Record excerpts: Begin

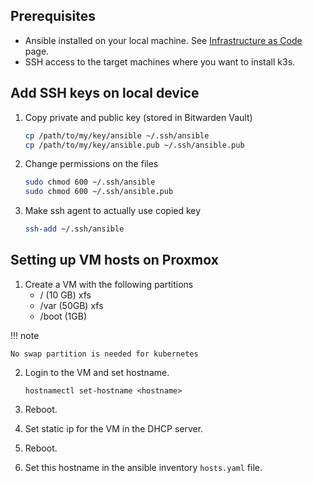 ## Prerequisites

- Ansible installed on your local machine. See [Infrastructure as Code](infrastructure-as-code.md#installation) page.
- SSH access to the target machines where you want to install k3s.

## Add SSH keys on local device

1. Copy private and public key (stored in Bitwarden Vault)

    ```bash
    cp /path/to/my/key/ansible ~/.ssh/ansible
    cp /path/to/my/key/ansible.pub ~/.ssh/ansible.pub
    ```

2. Change permissions on the files

    ```bash
    sudo chmod 600 ~/.ssh/ansible
    sudo chmod 600 ~/.ssh/ansible.pub
    ```

3. Make ssh agent to actually use copied key

    ```bash
    ssh-add ~/.ssh/ansible
    ```

## Setting up VM hosts on Proxmox

1. Create a VM with the following partitions
      - / (10 GB) xfs
      - /var (50GB) xfs
      - /boot (1GB)

!!! note

    No swap partition is needed for kubernetes

2. Login to the VM and set hostname.
   ```console
   hostnamectl set-hostname <hostname>
   ```
3. Reboot.
4. Set static ip for the VM in the DHCP server.

5. Reboot.
6. Set this hostname in the ansible inventory `hosts.yaml` file.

Record excerpts: End

Reproduce, word for word and in full, only the lines above that start at the line with "- Ansible installed" and run through the line with "- / (10 GB) xfs", both ends included.

● Solution
- Ansible installed on your local machine. See [Infrastructure as Code](infrastructure-as-code.md#installation) page.
- SSH access to the target machines where you want to install k3s.

## Add SSH keys on local device

1. Copy private and public key (stored in Bitwarden Vault)

    ```bash
    cp /path/to/my/key/ansible ~/.ssh/ansible
    cp /path/to/my/key/ansible.pub ~/.ssh/ansible.pub
    ```

2. Change permissions on the files

    ```bash
    sudo chmod 600 ~/.ssh/ansible
    sudo chmod 600 ~/.ssh/ansible.pub
    ```

3. Make ssh agent to actually use copied key

    ```bash
    ssh-add ~/.ssh/ansible
    ```

## Setting up VM hosts on Proxmox

1. Create a VM with the following partitions
      - / (10 GB) xfs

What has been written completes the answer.